На лицо Ильиничны тенью легла замкнутость.
– Так же… Стреляет в суставы, ломит.
– Говорил дуре, не лезь в воду осенью. Раз знаешь за собой беду – не рыпайся! – вскипел Прокофьевич, чертя по полу костылем широкие круги. – Аль мало баб? Будь они трижды прокляты, твои конопи: помочила, а теперя… Бож-же жж мой, то-то… Эх!
– Конопям тоже не пропадать. Баб не было: Гришка со своей пахал, Петро с Дарьей где-то ездили.
Старик, дыша на сложенные ладони, нагнулся к кровати.
– Наташка как?
Ильинична оживилась, заговорила с заметной тревогой:
– Что делать – не знаю. Надысь опять кричала. Вышла я на баз, гляжу – дверь амбарную расхлебенил кто-то. Сем-ка пойду притворю, думаю. Взошла, а она у просяного закрома стоит. Я к ней: «Чего ты, чего, касатка?» А она: «Голова что-то болит, маманя». Правды ить не добьешься.
– Может, хворая?
– Нет, пытала… Либо порчу напустили, либо с Гришкою чего…
– Он к этой… случаем, не прибивается опять?
– Что ты, дед! Что ты! – Ильинична испуганно всплеснула руками. – А Степан, аль глупой? Не примечала, нет.
Старик посидел немного и вышел.
Григорий в своей горнице подтачивал напилком крюки на нарезных снастях. Наталья смазывала их свиным растопленным жиром, аккуратно заворачивала каждый в отдельную тряпочку. Пантелей Прокофьевич, похрамывая мимо, пытливо глянул на Наталью.
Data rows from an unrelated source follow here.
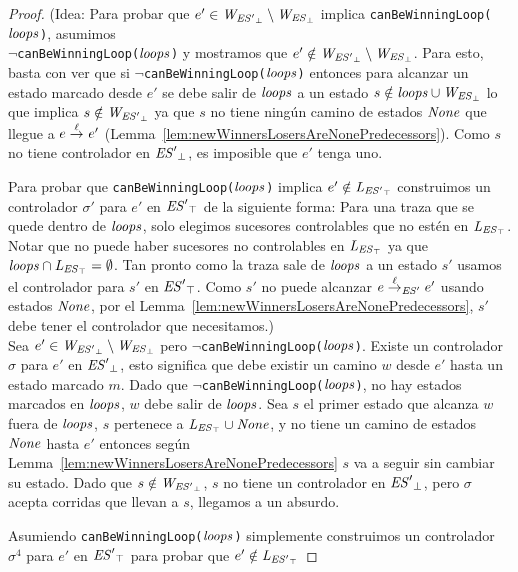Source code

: \begin{proof}
	(Idea: Para probar que $e' \in \mathit{W_{\mathit{{\mathit{ES}'}_{\bot}}}} \setminus \mathit{W_{\mathit{{\mathit{ES}}_{\bot}}}}$ implica \texttt{canBeWinningLoop($\mathit{loops}$)}, asumimos \\ $\neg$\texttt{canBeWinningLoop($\mathit{loops}$)} y mostramos que $e' \notin \mathit{W_{\mathit{{\mathit{ES}'}_{\bot}}}} 
	\setminus \mathit{W_{\mathit{{\mathit{ES}}_{\bot}}}}$. Para esto, basta con ver que si
	$\neg$\texttt{canBeWinningLoop($\mathit{loops}$)} entonces para alcanzar un estado marcado desde $e'$ se debe salir de $\mathit{loops}$ a un estado $s \notin \mathit{loops} \cup \mathit{W_{\mathit{{\mathit{ES}}_{\bot}}}}$ lo que implica $s \notin \mathit{W_{\mathit{{\mathit{ES}'}_{\bot}}}}$ 
	ya que $s$ no tiene ningún camino de estados $\mathit{None}$ que llegue a $e \overset{\ell}{\rightarrow}_{} e'$  (Lemma~\ref{lem:newWinnersLosersAreNonePredecessors}).
	Como $s$ no tiene controlador en $\mathit{{\mathit{ES}'}_{\bot}}$, es imposible que $e'$ tenga uno. 
	
	Para probar que \texttt{canBeWinningLoop($\mathit{loops}$)} implica $e' \notin \mathit{L_{\mathit{{\mathit{ES}'}_{\top}}}}$ construimos un controlador $\sigma'$ para $e'$ en $\mathit{{\mathit{ES}'}_{\top}}$ de la siguiente forma:
	Para una traza que se quede dentro de $\mathit{loops}$, solo elegimos sucesores controlables que no estén en $\mathit{L_{\mathit{{\mathit{ES}}_{\top}}}}$. Notar que no puede haber sucesores no controlables en $\mathit{L_{\mathit{{\mathit{ES}}_{\top}}}}$ ya que
	$\mathit{loops} \cap \mathit{L_{\mathit{{\mathit{ES}}_{\top}}}}= \emptyset$. Tan pronto como la traza sale de $\mathit{loops}$ a un estado $s'$ usamos el controlador para $s'$ en $\mathit{{\mathit{ES}'}_{\top}}$. 
	Como $s'$ no puede alcanzar $e \overset{\ell}{\rightarrow}_{\mathit{ES}'} 
	e'$ usando estados $\mathit{None}$, por el 
	Lemma~\ref{lem:newWinnersLosersAreNonePredecessors}, $s'$ debe tener el controlador que necesitamos.)	\\


Sea $e' \in \mathit{W_{\mathit{{\mathit{ES}'}_{\bot}}}} \setminus \mathit{W_{\mathit{{\mathit{ES}}_{\bot}}}}$ pero $\neg$\texttt{canBeWinningLoop($\mathit{loops}$)}.
Existe un controlador $\sigma$ para $e'$ en $\mathit{{\mathit{ES}'}_{\bot}}$, esto significa que debe existir un camino $w$ desde $e'$ hasta un estado marcado $m$. 
Dado que $\neg$\texttt{canBeWinningLoop($\mathit{loops}$)}, no hay estados marcados en $\mathit{loops}$, $w$ debe salir de $\mathit{loops}$. 
Sea $s$ el primer estado que alcanza $w$ fuera de $\mathit{loops}$, $s$ pertenece a $\mathit{L_{\mathit{{\mathit{ES}}_{\top}}}} \cup \mathit{None}$, y no tiene un camino de estados $\mathit{None}$ hasta $e'$ entonces según Lemma~\ref{lem:newWinnersLosersAreNonePredecessors} $s$ va a seguir sin cambiar su estado.
Dado que $s \notin \mathit{W_{\mathit{{\mathit{ES}'}_{\bot}}}}$, $s$ no tiene un controlador en $\mathit{{\mathit{ES}'}_{\bot}}$, pero $\sigma$ acepta corridas que llevan a $s$, llegamos a un absurdo.

Asumiendo \texttt{canBeWinningLoop($\mathit{loops}$)} simplemente construimos un controlador $\sigma^4$ para $e'$ en $\mathit{{\mathit{ES}'}_{\top}}$ para probar que $e' \notin \mathit{L_{\mathit{{\mathit{ES}'}_{\top}}}}$


\end{proof}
На пожелтевших щеках ее, как на осеннем листке, чахнул неяркий румянец. Она заметно исхудала за этот месяц, в глазах появилось что-то новое, жалкое. Старик остановился в дверях. «Эх, выхолил бабу!» – подумал, еще раз взглянув на склоненную над лавкой гладко причесанную голову Натальи.
Григорий сидел у окна, дергая напилком, на лбу его черной спутанной челкой прыгали волосы.
– Брось к чертовой матери!.. – багровея от приступившего бешенства, крикнул старик и сжал костыль, удерживая руку.
Григорий вздрогнул; недоумевая, поднял на отца глаза.
– Хотел вот два конца сточить, батяня.
– Брось, тебе велят! На порубку сбирайся!
– Я зараз.
– Притык в санях ни одной нету, а он – крючья, – уже спокойнее проговорил старик и, потоптавшись около дверей (как видно, еще что-то хотел сказать), вышел. Остаток злобы сорвал на Петре.
Григорий, надевая полушубок, слышал, как отец кричал во дворе:
– Скотина до́ се непоенная, чего ж ты глядишь, такой-сякой?.. А это кто прикладок, что возле плетня, расчал? Кому гутарил, чтоб не трогали крайнего прикладка?.. Потравите, проклятые, самое доброе сено, а к весне в пахоту чем быков будешь правдать?..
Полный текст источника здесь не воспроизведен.